IMPORTANT EARLY BRITISH PRINTING OF "LORD DUNMORE'S PROCLAMATION" DECLARING MARTIAL LAW & OFFERING FREEDOM TO THE ENSLAVED AND INDENTURED SERVANTS
The Edinburgh Evening Courant. Edinburgh, [Scotland, Great Britain]: Printed for R. Fleming, 15 January 1776. 4 pages, folio, disbound. Approx. 11 x 17 in.
An important early printing in Great Britain of the seminal Proclamation by Lord Dunmore promising emancipation to enslaved men who joined his Loyalist cause.
John Murray, 4th Earl of Dunmore (1730-1809) was a British Army officer who served as the governor of Virginia from 1771 until his ultimate escape back to Great Britain in 1776. He was a deeply unpopular governor as he had no natural political acumen, and his Loyalist allegiance was well known.
At the start of rising hostilities in April 1775, Lord Dunmore ordered the gunpowder from the Williamsburg Magazine to be removed in secret, enraging the colonists. Tensions continued to rise, and on June 8th, Dunmore fled the Governor's Palace aboard the HMS Fowey anchored in the York River. Joining a small British naval force, he began raiding coastal plantations and attempting to entice enslaved people to join him.
On 15 November 1776, Dunmore publicly announced a Proclamation, signed on November 7th, which declared martial law in Virginia and called for all men able to bear arms to fight under his banner. Most importantly, however, the proclamation offered freedom to those held in bondage by patriots if they joined his cause. Within a month, at least 300 Black men had joined Dunmore's "Royal Ethiopian Regiment," eventually growing to 800.
News of Dunmore's Proclamation spread quickly, with the text printed throughout the colonies' newspapers; for example, the text was printed in the 6 December 1775 issue of the Pennsylvania Journal and Weekly Advertiser (c.f. Gilder Lehrman Institute of American History, GLC01706). Fear and anger spread quickly among the slave-owning colonists. Slave patrols were set up nearly immediately in Virginia, and other colonies set up preventative measures.

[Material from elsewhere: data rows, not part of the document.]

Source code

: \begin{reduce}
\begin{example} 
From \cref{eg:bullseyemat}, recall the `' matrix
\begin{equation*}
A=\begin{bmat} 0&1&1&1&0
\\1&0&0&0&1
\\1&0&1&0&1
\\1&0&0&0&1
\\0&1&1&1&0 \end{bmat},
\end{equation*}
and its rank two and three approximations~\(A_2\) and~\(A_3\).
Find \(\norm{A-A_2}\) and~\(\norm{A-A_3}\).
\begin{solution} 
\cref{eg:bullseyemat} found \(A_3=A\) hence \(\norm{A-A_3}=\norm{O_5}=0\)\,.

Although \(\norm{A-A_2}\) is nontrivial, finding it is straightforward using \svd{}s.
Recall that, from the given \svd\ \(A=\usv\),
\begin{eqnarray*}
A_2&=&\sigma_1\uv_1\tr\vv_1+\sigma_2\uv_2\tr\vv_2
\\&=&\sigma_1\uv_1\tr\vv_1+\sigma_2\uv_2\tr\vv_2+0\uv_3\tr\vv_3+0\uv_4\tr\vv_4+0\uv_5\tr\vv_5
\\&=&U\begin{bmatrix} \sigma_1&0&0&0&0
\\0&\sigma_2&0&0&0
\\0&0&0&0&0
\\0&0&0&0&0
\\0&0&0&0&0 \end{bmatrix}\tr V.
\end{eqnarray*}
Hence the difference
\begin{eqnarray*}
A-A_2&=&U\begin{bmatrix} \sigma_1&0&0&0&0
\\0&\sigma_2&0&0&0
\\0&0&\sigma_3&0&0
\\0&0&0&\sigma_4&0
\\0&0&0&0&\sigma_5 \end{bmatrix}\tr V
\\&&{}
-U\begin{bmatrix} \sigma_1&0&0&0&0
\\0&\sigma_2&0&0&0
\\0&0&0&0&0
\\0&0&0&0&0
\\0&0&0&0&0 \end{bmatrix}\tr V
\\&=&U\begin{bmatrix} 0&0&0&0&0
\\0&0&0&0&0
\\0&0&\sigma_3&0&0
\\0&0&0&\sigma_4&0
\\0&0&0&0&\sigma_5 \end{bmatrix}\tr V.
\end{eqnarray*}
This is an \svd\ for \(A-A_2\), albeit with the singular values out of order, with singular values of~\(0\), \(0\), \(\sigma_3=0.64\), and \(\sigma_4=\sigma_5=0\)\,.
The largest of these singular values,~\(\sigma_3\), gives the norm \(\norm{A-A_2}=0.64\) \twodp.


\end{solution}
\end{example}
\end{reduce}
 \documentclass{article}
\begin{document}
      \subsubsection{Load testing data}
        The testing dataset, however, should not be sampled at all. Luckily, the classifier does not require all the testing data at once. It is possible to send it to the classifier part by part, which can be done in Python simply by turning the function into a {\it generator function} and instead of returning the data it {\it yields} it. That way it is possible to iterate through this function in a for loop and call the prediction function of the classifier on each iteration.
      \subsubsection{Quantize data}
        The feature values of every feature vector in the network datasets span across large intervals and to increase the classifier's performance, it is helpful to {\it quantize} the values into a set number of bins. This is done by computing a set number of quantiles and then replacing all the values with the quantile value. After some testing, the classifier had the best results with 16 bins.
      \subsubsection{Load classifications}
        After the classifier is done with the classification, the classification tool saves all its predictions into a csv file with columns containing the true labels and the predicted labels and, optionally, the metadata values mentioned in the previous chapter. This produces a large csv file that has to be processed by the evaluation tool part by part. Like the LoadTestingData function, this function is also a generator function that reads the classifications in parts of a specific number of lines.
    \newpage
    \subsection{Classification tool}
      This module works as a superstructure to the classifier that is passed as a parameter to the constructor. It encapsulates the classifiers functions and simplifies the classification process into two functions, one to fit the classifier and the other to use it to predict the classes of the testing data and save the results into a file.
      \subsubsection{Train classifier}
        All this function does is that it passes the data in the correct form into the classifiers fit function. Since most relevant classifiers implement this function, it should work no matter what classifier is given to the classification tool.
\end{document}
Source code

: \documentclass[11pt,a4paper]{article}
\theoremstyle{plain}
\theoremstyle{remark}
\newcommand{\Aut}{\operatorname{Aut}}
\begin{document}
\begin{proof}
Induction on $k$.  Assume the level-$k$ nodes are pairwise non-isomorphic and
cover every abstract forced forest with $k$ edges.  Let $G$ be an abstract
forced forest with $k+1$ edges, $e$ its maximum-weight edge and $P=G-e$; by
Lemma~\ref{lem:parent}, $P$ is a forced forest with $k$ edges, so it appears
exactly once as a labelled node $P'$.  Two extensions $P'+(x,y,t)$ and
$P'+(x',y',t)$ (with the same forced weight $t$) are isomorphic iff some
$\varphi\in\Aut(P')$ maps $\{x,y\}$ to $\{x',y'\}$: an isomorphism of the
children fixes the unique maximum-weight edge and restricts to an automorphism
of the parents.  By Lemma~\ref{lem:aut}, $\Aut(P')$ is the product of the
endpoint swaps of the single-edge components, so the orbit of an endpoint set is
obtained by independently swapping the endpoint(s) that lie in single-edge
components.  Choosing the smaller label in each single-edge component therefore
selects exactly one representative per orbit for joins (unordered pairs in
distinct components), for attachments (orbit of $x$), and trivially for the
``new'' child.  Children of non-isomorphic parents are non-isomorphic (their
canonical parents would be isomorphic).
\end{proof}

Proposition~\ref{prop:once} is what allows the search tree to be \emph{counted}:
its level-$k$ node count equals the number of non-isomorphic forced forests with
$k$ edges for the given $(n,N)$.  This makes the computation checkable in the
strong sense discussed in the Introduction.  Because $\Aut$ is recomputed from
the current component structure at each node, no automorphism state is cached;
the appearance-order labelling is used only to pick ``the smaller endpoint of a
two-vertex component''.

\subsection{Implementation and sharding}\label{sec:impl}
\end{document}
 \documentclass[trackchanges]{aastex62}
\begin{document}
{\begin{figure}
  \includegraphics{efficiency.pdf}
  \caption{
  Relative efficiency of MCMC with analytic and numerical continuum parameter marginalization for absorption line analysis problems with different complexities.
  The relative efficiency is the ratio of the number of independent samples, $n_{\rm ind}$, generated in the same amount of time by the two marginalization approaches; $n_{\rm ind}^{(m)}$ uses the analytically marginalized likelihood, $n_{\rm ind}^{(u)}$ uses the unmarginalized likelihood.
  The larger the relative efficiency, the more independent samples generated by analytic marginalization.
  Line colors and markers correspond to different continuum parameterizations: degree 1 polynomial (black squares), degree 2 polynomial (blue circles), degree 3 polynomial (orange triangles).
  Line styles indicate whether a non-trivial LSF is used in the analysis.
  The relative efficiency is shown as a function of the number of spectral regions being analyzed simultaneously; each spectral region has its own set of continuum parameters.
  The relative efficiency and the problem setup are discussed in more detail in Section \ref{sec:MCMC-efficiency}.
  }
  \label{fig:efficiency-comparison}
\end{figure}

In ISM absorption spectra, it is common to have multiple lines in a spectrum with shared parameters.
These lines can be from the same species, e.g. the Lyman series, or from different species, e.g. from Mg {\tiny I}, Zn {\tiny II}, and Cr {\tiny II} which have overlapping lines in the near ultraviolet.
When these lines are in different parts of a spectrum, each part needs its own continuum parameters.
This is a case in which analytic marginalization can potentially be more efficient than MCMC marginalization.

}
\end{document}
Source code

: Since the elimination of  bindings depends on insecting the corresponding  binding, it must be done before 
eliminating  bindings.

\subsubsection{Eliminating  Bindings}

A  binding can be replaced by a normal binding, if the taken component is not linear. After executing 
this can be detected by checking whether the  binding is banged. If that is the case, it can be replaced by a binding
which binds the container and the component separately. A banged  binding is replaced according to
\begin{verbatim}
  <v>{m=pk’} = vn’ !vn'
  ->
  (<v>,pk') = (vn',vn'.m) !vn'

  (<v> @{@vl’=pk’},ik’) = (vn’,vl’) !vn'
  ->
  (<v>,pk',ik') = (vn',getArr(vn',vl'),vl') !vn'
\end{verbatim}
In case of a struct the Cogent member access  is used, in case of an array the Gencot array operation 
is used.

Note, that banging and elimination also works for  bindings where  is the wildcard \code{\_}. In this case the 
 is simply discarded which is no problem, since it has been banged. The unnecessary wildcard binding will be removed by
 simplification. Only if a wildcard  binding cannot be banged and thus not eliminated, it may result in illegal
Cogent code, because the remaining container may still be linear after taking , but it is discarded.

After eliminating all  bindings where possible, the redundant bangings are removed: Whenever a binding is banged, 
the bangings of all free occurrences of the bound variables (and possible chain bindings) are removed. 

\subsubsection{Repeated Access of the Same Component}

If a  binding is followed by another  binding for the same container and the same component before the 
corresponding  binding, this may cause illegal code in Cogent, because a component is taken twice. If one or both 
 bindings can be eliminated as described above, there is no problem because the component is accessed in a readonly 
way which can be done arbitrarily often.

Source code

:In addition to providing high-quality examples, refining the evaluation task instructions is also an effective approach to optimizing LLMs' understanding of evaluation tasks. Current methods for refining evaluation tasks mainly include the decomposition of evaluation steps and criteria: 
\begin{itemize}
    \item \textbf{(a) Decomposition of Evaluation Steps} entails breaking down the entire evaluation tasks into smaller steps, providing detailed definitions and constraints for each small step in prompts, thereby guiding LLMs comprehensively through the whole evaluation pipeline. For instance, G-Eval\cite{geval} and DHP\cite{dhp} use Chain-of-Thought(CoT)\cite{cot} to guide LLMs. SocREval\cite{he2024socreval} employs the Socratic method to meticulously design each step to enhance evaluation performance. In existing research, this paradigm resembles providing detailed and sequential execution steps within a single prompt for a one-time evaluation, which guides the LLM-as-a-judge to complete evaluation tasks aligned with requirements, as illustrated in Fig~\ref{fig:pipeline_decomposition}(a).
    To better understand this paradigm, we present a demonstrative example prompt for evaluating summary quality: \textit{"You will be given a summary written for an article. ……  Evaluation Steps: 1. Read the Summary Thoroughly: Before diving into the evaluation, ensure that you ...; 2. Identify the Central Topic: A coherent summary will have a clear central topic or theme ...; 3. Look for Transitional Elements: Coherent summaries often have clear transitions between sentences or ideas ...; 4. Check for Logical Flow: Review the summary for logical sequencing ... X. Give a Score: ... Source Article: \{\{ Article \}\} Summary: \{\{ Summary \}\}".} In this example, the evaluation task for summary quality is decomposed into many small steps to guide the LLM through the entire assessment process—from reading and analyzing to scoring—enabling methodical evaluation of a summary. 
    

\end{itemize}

The printing here represents one of the earliest British printings of the proclamation, notably in the Edinburgh Evening Courant, a Whig publication issued thrice weekly in Dunmore's own native Scotland. The text reads in full:
"As I have ever entertained Hopes that an Accommodation might have taken Place between Great-Britain and this Colony, without being compelled by my Duty to this most disagreeable but now absolutely necessary Step, rendered so by a Body of armed Men unlawfully assembled, firing on His Majesty’s Tenders, and the Formation of an Army, and that Army now on their March to attack his Majesty’s Troops and destroy the well disposed Subjects of this Colony. To defeat such treasonable Purposes, and that all such Traitors, and their Abettors, may be brought to Justice, and that the Peace, and good Order of this Colony may be again restored, which the ordinary Course of the Civil Law is unable to effect; I have thought fit to issue this my Proclamation, hereby declaring, that until the aforesaid good Purposes can be obtained, I do, in Virtue of the Power and Authority to ME given, by his Majesty, determine to execute Martial Law, and cause the same to be executed throughout this Colony: and to the end that Peace and good Order may the sooner be restored, I do require every Person capable of bearing Arms to resort to his Majesty’s STANDARD, or be looked upon as Traitors to his Majesty’s Crown and Government, and thereby become liable to the Penalty the Law inflicts upon such Offences; such as forfeiture of Life, confiscation of Lands, &c. &c. And I do hereby farther declare all indentured Servants, Negroes, or others, (appertaining to Rebels,) free that are able and willing to bear Arms, they joining his Majesty’s Troops as soon as may be, for the more speedily reducing this Colony to a proper Sense of their Duty, to his Majesty’s Crown and Dignity. I do further order, and require, all his Majesty’s Liege Subjects, to retain their Quitrents, or any other Taxes due or that may become due, in their own Custody, till such Time as Peace may be again restored to this at present most unhappy Country, or demanded of them for their former salutary Purposes, by Officers properly authorised to receive the same.
He would continue to attempt to launch a Loyalist counterattack to retake Virginia, but after the burning of Norfolk, he would return to Great Britain in August 1776.
This significant newspaper issue is enhanced further with other reporting on the Revolutionary War, including news updates and troop counts across the colonies.
An important early printing of the significant proclamation.
VERY RARE. We found no other copies at the time of cataloging.